THE TASK =>
A single number is the whole answer: the count of lines in these entries that hold "samples".

STUDY MATERIAL section start

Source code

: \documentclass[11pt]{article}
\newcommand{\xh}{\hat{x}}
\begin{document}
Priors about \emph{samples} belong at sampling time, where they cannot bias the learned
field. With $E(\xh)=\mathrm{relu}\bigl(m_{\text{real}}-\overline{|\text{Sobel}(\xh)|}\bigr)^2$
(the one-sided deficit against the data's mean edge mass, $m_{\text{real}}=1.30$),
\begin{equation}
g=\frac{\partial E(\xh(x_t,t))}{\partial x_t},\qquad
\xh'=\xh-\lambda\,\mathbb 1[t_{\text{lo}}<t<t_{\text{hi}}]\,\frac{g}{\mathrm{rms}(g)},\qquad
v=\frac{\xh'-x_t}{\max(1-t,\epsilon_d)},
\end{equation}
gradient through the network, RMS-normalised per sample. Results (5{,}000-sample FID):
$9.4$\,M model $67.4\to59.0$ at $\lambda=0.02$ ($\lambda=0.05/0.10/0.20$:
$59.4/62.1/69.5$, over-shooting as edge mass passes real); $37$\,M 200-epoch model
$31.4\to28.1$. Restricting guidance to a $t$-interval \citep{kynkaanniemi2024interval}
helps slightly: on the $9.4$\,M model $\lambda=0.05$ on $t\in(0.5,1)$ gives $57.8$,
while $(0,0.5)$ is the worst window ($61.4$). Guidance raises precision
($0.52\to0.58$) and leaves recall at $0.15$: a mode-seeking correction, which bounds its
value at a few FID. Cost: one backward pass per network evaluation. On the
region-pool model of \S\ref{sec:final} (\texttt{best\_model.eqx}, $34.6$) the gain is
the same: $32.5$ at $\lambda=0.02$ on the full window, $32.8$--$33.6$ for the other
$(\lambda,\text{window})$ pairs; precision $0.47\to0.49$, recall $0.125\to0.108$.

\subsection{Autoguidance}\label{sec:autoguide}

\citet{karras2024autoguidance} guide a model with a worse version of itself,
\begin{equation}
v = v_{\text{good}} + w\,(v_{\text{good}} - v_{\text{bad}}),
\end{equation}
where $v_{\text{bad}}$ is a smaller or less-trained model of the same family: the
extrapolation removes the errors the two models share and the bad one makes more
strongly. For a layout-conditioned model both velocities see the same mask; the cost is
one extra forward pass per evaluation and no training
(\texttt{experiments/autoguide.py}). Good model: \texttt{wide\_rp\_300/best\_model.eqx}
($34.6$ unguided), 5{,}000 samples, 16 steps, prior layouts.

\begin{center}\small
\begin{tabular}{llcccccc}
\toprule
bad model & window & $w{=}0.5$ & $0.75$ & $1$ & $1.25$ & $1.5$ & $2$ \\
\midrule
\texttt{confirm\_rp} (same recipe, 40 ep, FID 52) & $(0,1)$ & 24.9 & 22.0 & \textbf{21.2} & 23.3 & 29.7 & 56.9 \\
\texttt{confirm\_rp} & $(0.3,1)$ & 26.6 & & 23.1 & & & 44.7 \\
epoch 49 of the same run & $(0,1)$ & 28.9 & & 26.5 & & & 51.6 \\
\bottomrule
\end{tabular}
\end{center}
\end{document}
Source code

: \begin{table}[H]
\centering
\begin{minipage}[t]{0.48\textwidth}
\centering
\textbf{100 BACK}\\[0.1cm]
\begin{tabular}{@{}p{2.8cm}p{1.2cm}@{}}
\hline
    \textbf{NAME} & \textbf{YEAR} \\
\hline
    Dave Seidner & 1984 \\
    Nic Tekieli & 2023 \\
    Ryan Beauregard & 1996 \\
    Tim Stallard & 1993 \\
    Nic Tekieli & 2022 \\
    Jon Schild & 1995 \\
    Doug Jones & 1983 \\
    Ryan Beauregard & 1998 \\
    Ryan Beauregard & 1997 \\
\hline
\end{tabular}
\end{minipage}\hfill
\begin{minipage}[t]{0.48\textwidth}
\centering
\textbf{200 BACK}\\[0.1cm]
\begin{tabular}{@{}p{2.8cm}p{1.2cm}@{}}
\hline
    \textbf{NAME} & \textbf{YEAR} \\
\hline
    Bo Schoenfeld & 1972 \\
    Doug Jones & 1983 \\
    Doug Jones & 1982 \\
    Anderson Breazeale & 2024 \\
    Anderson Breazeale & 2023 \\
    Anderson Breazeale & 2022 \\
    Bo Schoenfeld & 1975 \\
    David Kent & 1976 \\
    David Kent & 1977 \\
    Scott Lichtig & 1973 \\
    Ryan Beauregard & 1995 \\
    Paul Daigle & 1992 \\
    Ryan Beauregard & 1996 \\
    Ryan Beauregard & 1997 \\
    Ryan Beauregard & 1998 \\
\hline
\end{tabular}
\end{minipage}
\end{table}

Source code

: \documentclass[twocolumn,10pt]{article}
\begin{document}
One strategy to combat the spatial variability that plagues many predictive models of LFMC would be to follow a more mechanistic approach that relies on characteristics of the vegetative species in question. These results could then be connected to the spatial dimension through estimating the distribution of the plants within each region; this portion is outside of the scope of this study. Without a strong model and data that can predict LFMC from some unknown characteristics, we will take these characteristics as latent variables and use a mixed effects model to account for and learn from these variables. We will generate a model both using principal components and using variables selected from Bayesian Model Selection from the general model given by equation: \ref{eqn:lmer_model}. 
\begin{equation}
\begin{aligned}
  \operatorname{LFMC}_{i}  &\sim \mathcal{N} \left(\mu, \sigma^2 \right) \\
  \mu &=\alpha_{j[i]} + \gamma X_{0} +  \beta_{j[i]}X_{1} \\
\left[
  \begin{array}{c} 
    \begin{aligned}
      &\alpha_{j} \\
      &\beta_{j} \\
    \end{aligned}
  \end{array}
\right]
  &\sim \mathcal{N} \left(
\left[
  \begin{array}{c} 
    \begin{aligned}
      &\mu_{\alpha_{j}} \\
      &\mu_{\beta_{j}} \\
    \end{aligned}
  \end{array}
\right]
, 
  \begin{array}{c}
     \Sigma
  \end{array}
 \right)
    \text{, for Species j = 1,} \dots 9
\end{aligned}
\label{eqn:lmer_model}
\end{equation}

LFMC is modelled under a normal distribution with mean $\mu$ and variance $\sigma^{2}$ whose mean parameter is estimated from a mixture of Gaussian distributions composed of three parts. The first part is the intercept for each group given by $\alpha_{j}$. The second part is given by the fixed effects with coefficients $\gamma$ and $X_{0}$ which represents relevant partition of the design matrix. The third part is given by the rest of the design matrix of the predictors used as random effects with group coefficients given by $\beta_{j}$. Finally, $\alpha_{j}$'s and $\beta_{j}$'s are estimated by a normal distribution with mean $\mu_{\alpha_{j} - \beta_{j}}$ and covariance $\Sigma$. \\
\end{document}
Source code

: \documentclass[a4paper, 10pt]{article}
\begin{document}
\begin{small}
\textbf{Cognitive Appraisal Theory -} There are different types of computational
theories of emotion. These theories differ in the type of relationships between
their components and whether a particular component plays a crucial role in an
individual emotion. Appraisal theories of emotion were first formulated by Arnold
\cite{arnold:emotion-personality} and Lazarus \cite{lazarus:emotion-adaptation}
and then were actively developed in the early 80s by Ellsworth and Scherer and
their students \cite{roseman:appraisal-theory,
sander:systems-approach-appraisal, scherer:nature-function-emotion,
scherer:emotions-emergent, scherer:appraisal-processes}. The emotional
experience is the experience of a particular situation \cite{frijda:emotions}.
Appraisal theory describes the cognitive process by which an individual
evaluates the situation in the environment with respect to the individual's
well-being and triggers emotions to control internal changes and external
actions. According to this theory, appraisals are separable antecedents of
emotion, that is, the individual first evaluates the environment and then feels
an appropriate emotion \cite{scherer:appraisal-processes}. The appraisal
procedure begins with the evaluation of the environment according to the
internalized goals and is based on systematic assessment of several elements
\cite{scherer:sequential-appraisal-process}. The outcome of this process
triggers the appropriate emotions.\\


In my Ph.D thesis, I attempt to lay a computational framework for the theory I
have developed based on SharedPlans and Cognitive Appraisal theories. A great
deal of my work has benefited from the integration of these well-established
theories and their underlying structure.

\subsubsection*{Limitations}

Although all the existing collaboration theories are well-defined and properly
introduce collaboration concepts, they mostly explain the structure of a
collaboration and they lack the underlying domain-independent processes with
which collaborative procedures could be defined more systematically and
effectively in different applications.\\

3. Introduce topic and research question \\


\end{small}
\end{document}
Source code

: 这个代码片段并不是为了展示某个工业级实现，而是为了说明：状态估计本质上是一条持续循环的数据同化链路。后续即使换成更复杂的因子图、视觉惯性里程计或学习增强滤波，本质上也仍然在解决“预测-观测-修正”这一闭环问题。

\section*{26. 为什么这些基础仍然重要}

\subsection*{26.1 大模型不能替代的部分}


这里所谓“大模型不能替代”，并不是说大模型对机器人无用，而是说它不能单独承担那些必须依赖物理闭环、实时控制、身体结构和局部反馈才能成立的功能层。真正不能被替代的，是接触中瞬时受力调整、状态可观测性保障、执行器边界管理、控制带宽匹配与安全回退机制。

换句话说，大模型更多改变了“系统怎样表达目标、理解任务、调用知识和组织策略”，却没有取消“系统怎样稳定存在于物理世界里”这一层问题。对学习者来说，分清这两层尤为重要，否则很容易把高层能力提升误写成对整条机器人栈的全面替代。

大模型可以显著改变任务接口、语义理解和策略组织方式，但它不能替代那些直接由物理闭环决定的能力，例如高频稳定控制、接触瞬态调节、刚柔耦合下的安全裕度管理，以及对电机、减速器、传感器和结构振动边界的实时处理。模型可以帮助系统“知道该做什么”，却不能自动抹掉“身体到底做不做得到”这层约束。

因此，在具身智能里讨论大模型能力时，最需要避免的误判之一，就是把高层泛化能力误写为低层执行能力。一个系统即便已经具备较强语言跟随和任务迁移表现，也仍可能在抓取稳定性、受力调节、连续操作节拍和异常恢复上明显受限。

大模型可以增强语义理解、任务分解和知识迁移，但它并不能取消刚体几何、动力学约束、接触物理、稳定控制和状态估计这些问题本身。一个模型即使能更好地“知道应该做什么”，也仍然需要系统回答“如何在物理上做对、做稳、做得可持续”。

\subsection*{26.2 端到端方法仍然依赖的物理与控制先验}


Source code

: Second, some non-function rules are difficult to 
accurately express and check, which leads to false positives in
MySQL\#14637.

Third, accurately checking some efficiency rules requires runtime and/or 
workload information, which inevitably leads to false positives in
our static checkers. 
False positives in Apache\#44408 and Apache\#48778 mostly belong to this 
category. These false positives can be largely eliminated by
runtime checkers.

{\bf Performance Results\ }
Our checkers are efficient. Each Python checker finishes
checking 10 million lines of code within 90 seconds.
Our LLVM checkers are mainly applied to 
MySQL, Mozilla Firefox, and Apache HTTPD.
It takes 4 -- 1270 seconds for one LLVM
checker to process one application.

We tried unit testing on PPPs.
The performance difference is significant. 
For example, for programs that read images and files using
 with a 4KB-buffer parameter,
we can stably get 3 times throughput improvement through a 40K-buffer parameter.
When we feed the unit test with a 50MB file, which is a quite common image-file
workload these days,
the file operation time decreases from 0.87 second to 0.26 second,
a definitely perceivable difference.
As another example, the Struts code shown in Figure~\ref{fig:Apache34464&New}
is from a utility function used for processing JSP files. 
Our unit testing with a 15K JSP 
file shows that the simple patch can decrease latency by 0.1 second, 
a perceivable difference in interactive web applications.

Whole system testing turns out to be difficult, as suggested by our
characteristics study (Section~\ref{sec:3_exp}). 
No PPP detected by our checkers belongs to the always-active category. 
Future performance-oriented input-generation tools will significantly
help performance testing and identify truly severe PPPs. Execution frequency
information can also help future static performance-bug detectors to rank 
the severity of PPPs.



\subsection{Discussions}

STUDY MATERIAL section end

ANSWER TO THIS PROBLEM =>
2